Encouraging 3Q09 results for a number of large banks

The following article in the latest edition of the Retail Banker International is worth reading:

While total third-quarter net earnings at 20 selected banking groups rose by almost $2.5 billion to $30 billion year-on-year, there was a marked geographic bias – with the strongest performing banks based in the US, France and China.

Strip out JPMorgan Chase’s sixfold rise of more than $3 billion in net earnings for the quarter to $3.56 billion – driven by strong investment banking and asset management figures but hammered by underperforming retail and card units – and net earnings at 20 of the biggest banks to report third-quarter results actually fell (some banks, including HSBC, Lloyds and Standard Chartered, do not publish earnings for the Q3 period).

A rise in net profits of around 20 percent was seen at Bank of China, Industrial and Commercial Bank of China and China Construction Bank, boosted by a lending boom in the first half – although the rate of increase slowed slightly in the third quarter.

In a generally positive assessment, China’s banks said that net interest margins had stabilised and, looking ahead, forecast that lending would remain buoyant into 2010.

Among banks in Europe, Société Générale more than doubled its quarterly earnings, easily beating analyst forecasts, boosted by strong French retail banking revenue growth, declining provisions and a sharper than expected cut in expenses.

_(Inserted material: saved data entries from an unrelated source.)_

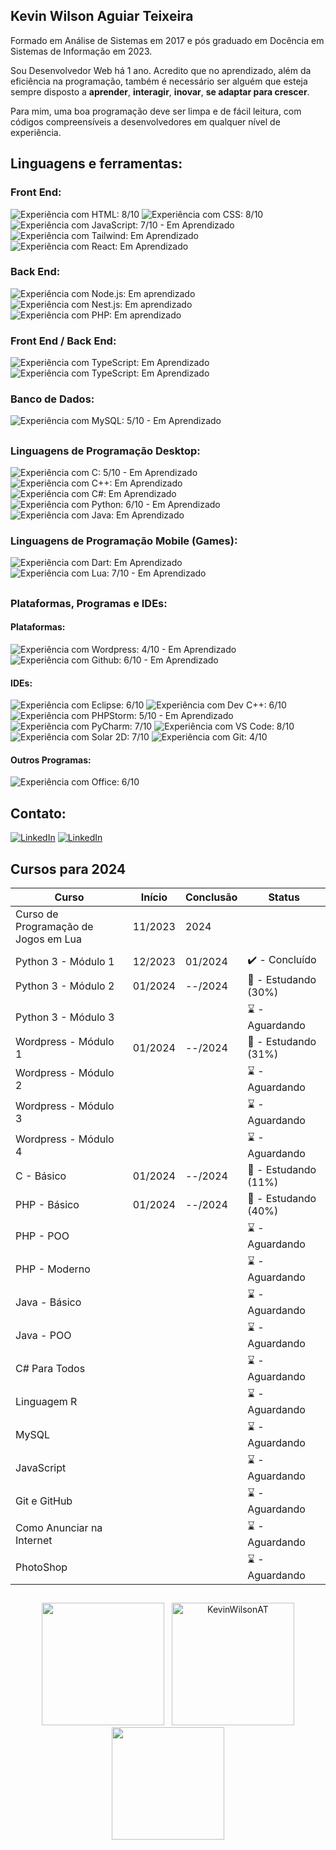 ## Kevin Wilson Aguiar Teixeira

  <p align="left">
  Formado em Análise de Sistemas em 2017 e pós graduado em Docência em Sistemas de Informação em 2023.
      
  Sou Desenvolvedor Web há 1 ano. Acredito que no aprendizado, além da eficiência na programação, também é 
  necessário ser alguém que esteja sempre disposto a <strong>aprender</strong>, <strong>interagir</strong>, <strong>inovar</strong>, <strong>se adaptar para crescer</strong>.
  
  Para mim, uma boa programação deve ser limpa e de fácil leitura, com códigos compreensíveis a desenvolvedores
  em qualquer nível de experiência.
  </p>

<h2 align="left">
Linguagens e ferramentas<!--que utilizo no meu dia-->:
</h2>

### Front End:

<img src="https://img.shields.io/badge/HTML5-239120?style=for-the-badge&logo=html5&logoColor=white" title="Experiência com HTML: 8/10"> <img src="https://img.shields.io/badge/CSS3-1572B6?style=for-the-badge&logo=css3&logoColor=white" title="Experiência com CSS: 8/10"> <img src="https://img.shields.io/badge/JavaScript-F7DF1E?style=for-the-badge&logo=javascript&logoColor=black" title="Experiência com JavaScript: 7/10 - Em Aprendizado"> <img src="https://img.shields.io/badge/Tailwind_CSS-38B2AC?style=for-the-badge&logo=tailwind-css&logoColor=white" title="Experiência com Tailwind: Em Aprendizado"> <img src="https://img.shields.io/badge/React-20232A?style=for-the-badge&logo=react&logoColor=61DAFB" title="Experiência com React: Em Aprendizado">

### Back End:

<img src="https://img.shields.io/badge/Node.js-43853D?style=for-the-badge&logo=node.js&logoColor=white" title="Experiência com Node.js: Em aprendizado"> <img src="https://img.shields.io/badge/Nest.js-171A1C?style=for-the-badge&logo=nestjs&logoColor=EB2845" title="Experiência com Nest.js: Em aprendizado"> <img src="https://img.shields.io/badge/PHP-777BB4?style=for-the-badge&logo=php&logoColor=white" title="Experiência com PHP: Em aprendizado">

### Front End / Back End:

<img src="https://img.shields.io/badge/TypeScript-007ACC?style=for-the-badge&logo=typescript&logoColor=white" title="Experiência com TypeScript: Em Aprendizado"> <img src="https://img.shields.io/badge/Angular-DD0031?style=for-the-badge&logo=angular&logoColor=white" title="Experiência com TypeScript: Em Aprendizado">

### Banco de Dados:

<img src="https://img.shields.io/badge/MySQL-005C84?style=for-the-badge&logo=mysql&logoColor=white" title="Experiência com MySQL: 5/10 - Em Aprendizado">

##
### Linguagens de Programação Desktop:

<img src="https://img.shields.io/badge/C-00599C?style=for-the-badge&logo=c&logoColor=white" title="Experiência com C: 5/10 - Em Aprendizado"> <img src="https://img.shields.io/badge/C%2B%2B-00599C?style=for-the-badge&logo=c%2B%2B&logoColor=white" title="Experiência com C++: Em Aprendizado"> <img src="https://img.shields.io/badge/C%23-512BD4?style=for-the-badge&logo=csharp&logoColor=white" title="Experiência com C#: Em Aprendizado"> <img src="https://img.shields.io/badge/Python-3776AB?style=for-the-badge&logo=python&logoColor=white" title="Experiência com Python: 6/10 - Em Aprendizado"> <img src="https://img.shields.io/badge/Java-ED8B00?style=for-the-badge&logo=openjdk&logoColor=white" title="Experiência com Java: Em Aprendizado">

### Linguagens de Programação Mobile (Games):

<img src="https://img.shields.io/badge/Dart-0175C2?style=for-the-badge&logo=dart&logoColor=white" title="Experiência com Dart: Em Aprendizado"> <img src="https://img.shields.io/badge/Lua-2C2D72?style=for-the-badge&logo=lua&logoColor=white" title="Experiência com Lua: 7/10 - Em Aprendizado">

##
### Plataformas, Programas e IDEs:

#### Plataformas:

<img src="https://img.shields.io/badge/WordPress-006E93?style=for-the-badge&logo=wordpress&logoColor=white" title="Experiência com Wordpress: 4/10 - Em Aprendizado"> <img src="https://img.shields.io/badge/GitHub-100000?style=for-the-badge&logo=github&logoCoWlor=white" title="Experiência com Github: 6/10 - Em Aprendizado"> 

#### IDEs:

<img src="https://img.shields.io/badge/Eclipse-2C2255?style=for-the-badge&logo=eclipse&logoColor=white" title="Experiência com Eclipse: 6/10"> <img src="https://img.shields.io/badge/Dev_C%2B%2B-00599C?&style=for-the-badge&logo=cplusplus&logoColor=fff" title="Experiência com Dev C++: 6/10"> <img src="http://img.shields.io/badge/-PHPStorm-181717?style=for-the-badge&logo=phpstorm&logoColor=white" title="Experiência com PHPStorm: 5/10 - Em Aprendizado"> <img src="https://img.shields.io/badge/PyCharm-000000?&style=for-the-badge&logo=PyCharm&logoColor=white" title="Experiência com PyCharm: 7/10"> <img src="https://img.shields.io/badge/Visual_Studio_Code-0078D4?style=for-the-badge&logo=visual%20studio%20code&logoColor=white" title="Experiência com VS Code: 8/10"> <img src="https://img.shields.io/badge/Solar_2D-F96F29?style=for-the-badge&logo=coronaengine&logoColor=fff" title="Experiência com Solar 2D: 7/10"> <img src="https://img.shields.io/badge/GIT-E44C30?style=for-the-badge&logo=git&logoColor=white" title="Experiência com Git: 4/10">

#### Outros Programas:

<img src="https://img.shields.io/badge/Microsoft_Office-D83B01?style=for-the-badge&logo=windows&logoColor=white" title="Experiência com Office: 6/10">
<h2 align="left">
Contato:
</h2>
<a href="https://www.linkedin.com/in/kwat1/" title="LinkedIn" target="_blank">
<img src="https://img.shields.io/badge/LinkedIn-0077B5?style=for-the-badge&logo=linkedin&logoColor=white" alt="LinkedIn"/></a>
<a href="https://www.instagram.com/kevin.wilson.a.t/" title="Instagram" target="_blank">
<img src="https://img.shields.io/badge/Instagram-E4405F?style=for-the-badge&logo=instagram&logoColor=white" alt="LinkedIn"/></a>

##
## Cursos para 2024

<!--🌟 - certificado -->

| Curso                                | Início  | Conclusão | Status               |
|--------------------------------------|---------|-----------|----------------------|
| Curso de Programação de Jogos em Lua | 11/2023 | 2024      |                      |
|                                      |         |           |                      |
| Python 3 - Módulo 1                  | 12/2023 | 01/2024   | ✔️ - Concluído       |
| Python 3 - Módulo 2                  | 01/2024 | --/2024   | 📖 - Estudando (30%) |
| Python 3 - Módulo 3                  |         |           | ⌛ - Aguardando       |
| Wordpress - Módulo 1                 | 01/2024 | --/2024   | 📖 - Estudando (31%) |
| Wordpress - Módulo 2                 |         |           | ⌛ - Aguardando      |
| Wordpress - Módulo 3                 |         |           | ⌛ - Aguardando      |
| Wordpress - Módulo 4                 |         |           | ⌛ - Aguardando      |
| C - Básico                           | 01/2024 | --/2024   | 📖 - Estudando (11%) |
| PHP - Básico                         | 01/2024 | --/2024   | 📖 - Estudando (40%) |
| PHP - POO                            |         |           | ⌛ - Aguardando      |
| PHP - Moderno                        |         |           | ⌛ - Aguardando      |
| Java - Básico                        |         |           | ⌛ - Aguardando      |
| Java - POO                           |         |           | ⌛ - Aguardando      |
| C# Para Todos                        |         |           | ⌛ - Aguardando      |
| Linguagem R                          |         |           | ⌛ - Aguardando      |
| MySQL                                |         |           | ⌛ - Aguardando      |
| JavaScript                           |         |           | ⌛ - Aguardando      |
| Git e GitHub                         |         |           | ⌛ - Aguardando      |
| Como Anunciar na Internet            |         |           | ⌛ - Aguardando      |
| PhotoShop                            |         |           | ⌛ - Aguardando      |

##

<div align="center">
    <img height="196em" src="https://github-readme-stats.vercel.app/api?username=KevinWilsonAT&show_icons=false&rank_icon=github&theme=dark" />
  &nbsp;
    <img height="196em" src="https://github-readme-stats.vercel.app/api/top-langs/?username=KevinWilsonAT&langs_count=20&layout=compact&show_icons=true&theme=dark&locale=en" alt="KevinWilsonAT" />
</div>
<div align="center">
        <img height="180em" src="https://github-profile-trophy.vercel.app/?username=KevinWilsonAT&margin-w=5&theme=radical" />
</div>
<br>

Though analysts said there remained some pockets of concern, such as future loan losses in its consumer finance arm and further deterioration of credit risk in its operations in Russia and Romania, the cost of risk at group level has stabilised at 120 basis points.

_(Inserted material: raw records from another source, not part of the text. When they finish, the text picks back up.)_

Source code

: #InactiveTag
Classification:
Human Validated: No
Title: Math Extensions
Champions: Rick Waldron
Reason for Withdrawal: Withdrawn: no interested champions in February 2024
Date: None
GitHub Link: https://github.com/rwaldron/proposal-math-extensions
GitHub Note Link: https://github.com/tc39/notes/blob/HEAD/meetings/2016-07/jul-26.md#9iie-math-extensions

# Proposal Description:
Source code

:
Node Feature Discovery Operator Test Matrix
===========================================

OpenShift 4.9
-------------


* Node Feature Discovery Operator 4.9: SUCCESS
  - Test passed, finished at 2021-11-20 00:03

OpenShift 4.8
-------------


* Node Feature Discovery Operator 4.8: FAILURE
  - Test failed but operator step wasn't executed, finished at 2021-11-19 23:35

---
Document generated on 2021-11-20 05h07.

Santander’s quarterly earnings of €2.2 billion ($3.3 billion) was down by only 3 percent year-on-year, and in an upbeat assessment, the bank reiterated its full year earnings target of €9 billion. At Barclays, although third-quarter net earnings fell by more than 50 percent, largely on losses on the value of its own debt and other one-off items, underlying earnings for the first nine months of the year more than doubled.

In common with HSBC, which said only that its underlying third-quarter profits were “significantly ahead” of a year ago, Barclays indicated that bad debts may have peaked.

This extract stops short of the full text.